(Pictures paired with source code)
________
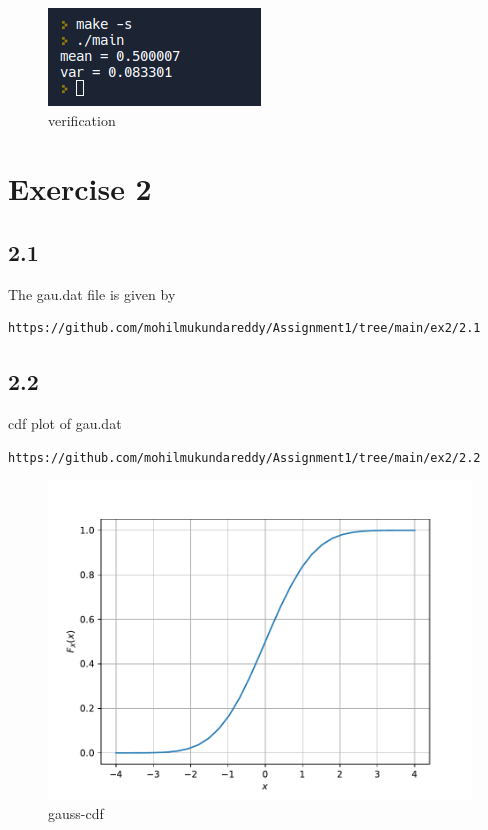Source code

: \documentclass[journal,12pt,twocolumn]{IEEEtran}
\begin{document}
\begin{figure}[H]
    \centering
    \includegraphics{verify.png}
    \caption{verification}
    \label{fig:my_verify1.4}
\end{figure}

\section*{Exercise 2}

\subsection*{2.1}
The gau.dat file is given by
\begin{lstlisting}
https://github.com/mohilmukundareddy/Assignment1/tree/main/ex2/2.1
\end{lstlisting}

\subsection*{2.2}
cdf plot of gau.dat
\begin{lstlisting}
https://github.com/mohilmukundareddy/Assignment1/tree/main/ex2/2.2
\end{lstlisting}
\begin{figure}[H]
    \centering
    \includegraphics[scale = 0.5]{gau_cdf.pdf}
    \caption{gauss-cdf}
    \label{fig:my_cdfgau}
\end{figure}
\end{document}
________
For the data above, return an exact copy that contains no pictures.

■ Written answer ■
Source code

: \documentclass[journal,12pt,twocolumn]{IEEEtran}
\begin{document}
\begin{figure}[H]
    \centering
    \includegraphics{verify.png}
    \caption{verification}
    \label{fig:my_verify1.4}
\end{figure}

\section*{Exercise 2}

\subsection*{2.1}
The gau.dat file is given by
\begin{lstlisting}
https://github.com/mohilmukundareddy/Assignment1/tree/main/ex2/2.1
\end{lstlisting}

\subsection*{2.2}
cdf plot of gau.dat
\begin{lstlisting}
https://github.com/mohilmukundareddy/Assignment1/tree/main/ex2/2.2
\end{lstlisting}
\begin{figure}[H]
    \centering
    \includegraphics[scale = 0.5]{gau_cdf.pdf}
    \caption{gauss-cdf}
    \label{fig:my_cdfgau}
\end{figure}
\end{document}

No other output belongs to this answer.